February 29, 2016 at 9:24 am
I've got a deadlock that is featuring a PAGE lock on another table, on insert, and i cannot seem to make out what is going on;
it seems to be the parallelism a single row insert? or another process with parallelism that doesn't have a statement, so i can't tell what it's doing to block?
if someone could help me decrypt this a bit more, i'd appreciate it;
as far as environment, it's SQL2008R2 Enterprise,
Maxdop = 4 and cost threshhold for parallelism is 65
I've got an email and xml shredder i slapped together that is trying to tell me some details:
Deadlocks
information
Deadlock Graph Report
The following Input buffers could be read directly from the XML, and were the available commands that were involved in the deadlock.
AllInputBuffersDataBaseNamewaitresourceWaitResourceDetailsstatustransactionnamehostnameloginname
(@p0 int,@p1 varchar(8000),@p2 nvarchar(4000),@p3 nvarchar(4000))INSERT INTO [dbo].[AuditValue]([AuditID], [MemberName], [OldValue], [NewValue]) VALUES (@p0, @p1, @p2, @p3) SELECT CONVERT(Int,SCOPE_IDENTITY()) AS [value] ProductionDB PAGE: 18:8:233791 dbo.TheLogTable suspended user_transaction GDC-SQL-P03
Proc [Database Id = 18 Object Id = 1301631730] ProductionDB PAGE: 18:8:233791 dbo.TheLogTable suspended user_transaction GDC-SQL-P03
{no input buffer} ProductionDB PAGE: 18:8:233791 dbo.TheLogTable suspended user_transaction GDC-SQL-P03
{no input buffer} ProductionDB PAGE: 18:8:233791 dbo.TheLogTable suspended user_transaction GDC-SQL-P03
{no input buffer} ProductionDB PAGE: 18:8:233791 dbo.TheLogTable suspended user_transaction GDC-SQL-P03
{no input buffer} ProductionDB PAGE: 18:8:233791 dbo.TheLogTable suspended user_transaction GDC-SQL-P03
{no input buffer} ProductionDB PAGE: 18:8:233791 dbo.TheLogTable suspended user_transaction GDC-SQL-P03
{no input buffer} ProductionDB PAGE: 18:8:233791 dbo.TheLogTable suspended user_transaction GDC-SQL-P03
Lowell
February 29, 2016 at 10:26 am
Have you run sp_WhoIsActive? Not sure if that will help, but the only other thing that I can think of would be running SQL Profiler.

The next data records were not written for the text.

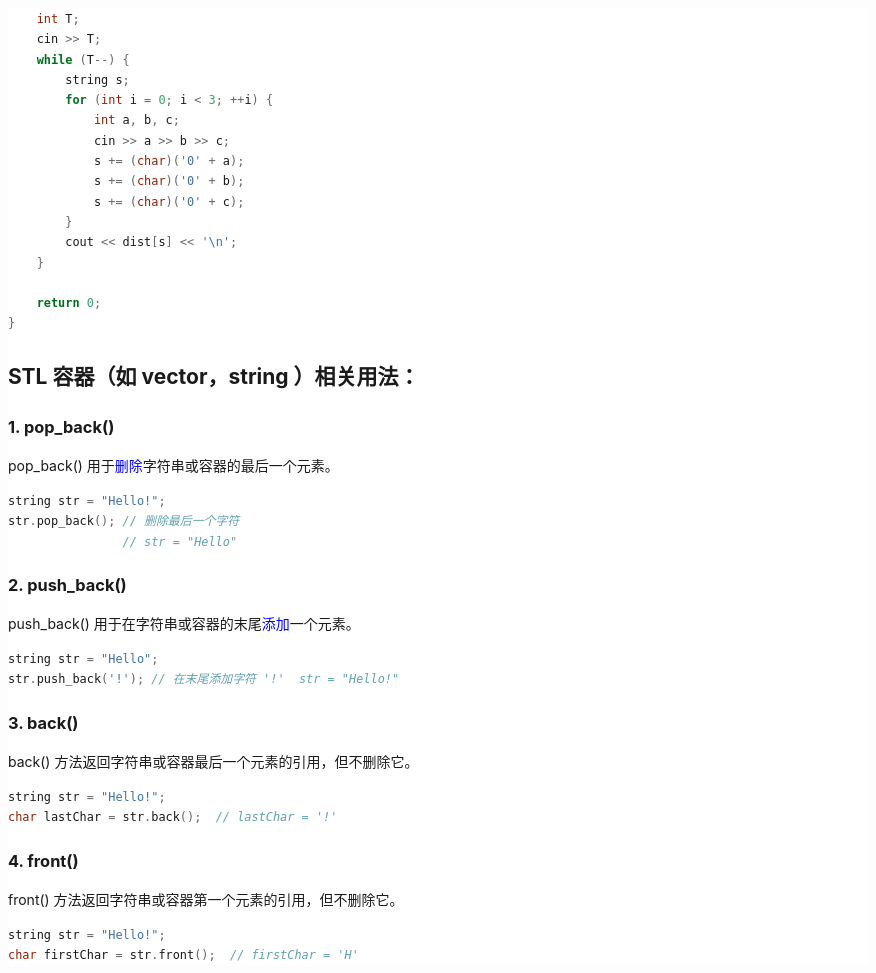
 ```cpp
    int T;
    cin >> T;
    while (T--) {
        string s;
        for (int i = 0; i < 3; ++i) {
            int a, b, c;
            cin >> a >> b >> c;
            s += (char)('0' + a);
            s += (char)('0' + b);
            s += (char)('0' + c);
        }
        cout << dist[s] << '\n';
    }

    return 0;
}
```





  


## STL 容器（如 vector，string ）相关用法：
### 1. pop_back()
pop_back() 用于<font style="color:rgb(0,0,255);">删除</font>字符串或容器的最后一个元素。

```cpp
string str = "Hello!";
str.pop_back(); // 删除最后一个字符
                // str = "Hello"
```

### 2. push_back()
push_back() 用于在字符串或容器的末尾<font style="color:rgb(0,0,255);">添加</font>一个元素。

```cpp
string str = "Hello";
str.push_back('!'); // 在末尾添加字符 '!'  str = "Hello!"
```

### 3. back()
back() 方法返回字符串或容器最后一个元素的引用，但不删除它。

```cpp
string str = "Hello!";
char lastChar = str.back();  // lastChar = '!'
```

### 4. front()
front() 方法返回字符串或容器第一个元素的引用，但不删除它。

```cpp
string str = "Hello!";
char firstChar = str.front();  // firstChar = 'H'
```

Steve (aka sgmunson) 🙂 🙂 🙂
Rent Servers for Income (picks and shovels strategy)
February 29, 2016 at 10:27 am
I would start by looking at the following things:
> <frame procname="" line="89" stmtstart="9704" stmtend="18556" sqlhandle="0x03001200f252954d9248480120a400000100000000000000" />
This 9,000-character-long call looks like it's part of a much-larger batch. Examine that for locks that are taken through the call, and what locks may be held through the life of the batch, and may have been taken before the current call began. If it's still in cache, you can view it by passing the sql_handle value into sys.dm_exec_sql_text:
SELECT * FROM sys.dm_exec_sql_text(0x03001200f252954d9248480120a400000100000000000000)

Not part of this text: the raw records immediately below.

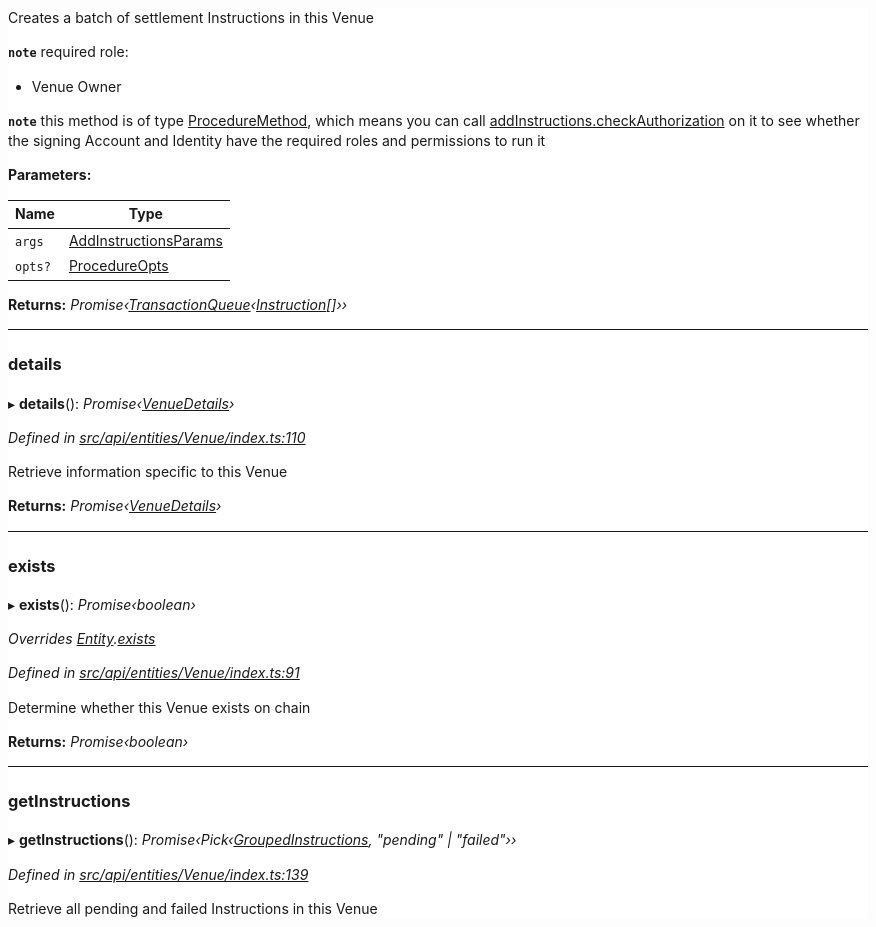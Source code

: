 Creates a batch of settlement Instructions in this Venue

**`note`** required role:
  - Venue Owner

**`note`** this method is of type [ProcedureMethod](../interfaces/proceduremethod.md), which means you can call [addInstructions.checkAuthorization](../interfaces/proceduremethod.md#checkauthorization)
  on it to see whether the signing Account and Identity have the required roles and permissions to run it

**Parameters:**

Name | Type |
------ | ------ |
`args` | [AddInstructionsParams](../interfaces/addinstructionsparams.md) |
`opts?` | [ProcedureOpts](../interfaces/procedureopts.md) |

**Returns:** *Promise‹[TransactionQueue](transactionqueue.md)‹[Instruction](instruction.md)[]››*

___

###  details

▸ **details**(): *Promise‹[VenueDetails](../interfaces/venuedetails.md)›*

*Defined in [src/api/entities/Venue/index.ts:110](https://github.com/PolymathNetwork/polymesh-sdk/blob/4f2fd432/src/api/entities/Venue/index.ts#L110)*

Retrieve information specific to this Venue

**Returns:** *Promise‹[VenueDetails](../interfaces/venuedetails.md)›*

___

###  exists

▸ **exists**(): *Promise‹boolean›*

*Overrides [Entity](entity.md).[exists](entity.md#abstract-exists)*

*Defined in [src/api/entities/Venue/index.ts:91](https://github.com/PolymathNetwork/polymesh-sdk/blob/4f2fd432/src/api/entities/Venue/index.ts#L91)*

Determine whether this Venue exists on chain

**Returns:** *Promise‹boolean›*

___

###  getInstructions

▸ **getInstructions**(): *Promise‹Pick‹[GroupedInstructions](../interfaces/groupedinstructions.md), "pending" | "failed"››*

*Defined in [src/api/entities/Venue/index.ts:139](https://github.com/PolymathNetwork/polymesh-sdk/blob/4f2fd432/src/api/entities/Venue/index.ts#L139)*

Retrieve all pending and failed Instructions in this Venue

><inputbuf> Proc [Database Id = 18 Object Id = 1301631730] </inputbuf>
Look at the code of that procedure (SELECT OBJECT_NAME(1301631730, 18) to determine which procedure)
> waitresource="PAGE: 18:8:233791"
What's on that page? What table, what index, and where in the index?
Execute the following to view details about the page:
-- output results to text ([ctrl]+T before you execute)
DBCC TRACEON(3604);
DBCC PAGE(18, 8, 233791,3);
The top of the output is the page header; the following items in it may have value here:
- m_type: 1 = data row page, 2 = index page, 3 = BLOB page. Values above that are metadata pages.
- Metadata: ObjectId: This is the owning object (table) if m_type < 4 Pass this value to the OBJECT_NAME function, or look in sys.tables with this value as object_id
- Metadata: IndexID: if m_type < 4, then this value plus the Metadata: ObjectId value are the keys on the sys.indexes view.
The data contents of the page will be dumped beneath the header. Poke through that to see what rows are on the page. That may help your efforts.
Seeing what was actually happening at the time of the deadlock often points you toward a solution.
-Eddie
Eddie Wuerch
MCM: SQL
February 29, 2016 at 11:53 am
Eddie that got me over the logjam, thanks;
grabbing the object_name you mentioned, and adding some new smart parsing to my email that shreds xml to get that object name in the future is going to help;
Now i know the offending procedure, which does select but then an update, and that has a catch all query in it featuring lots of OR statements, so that's my problem child, i just couldn't see where to look.
i was thinking background processes, and it was right there; thank you for the help!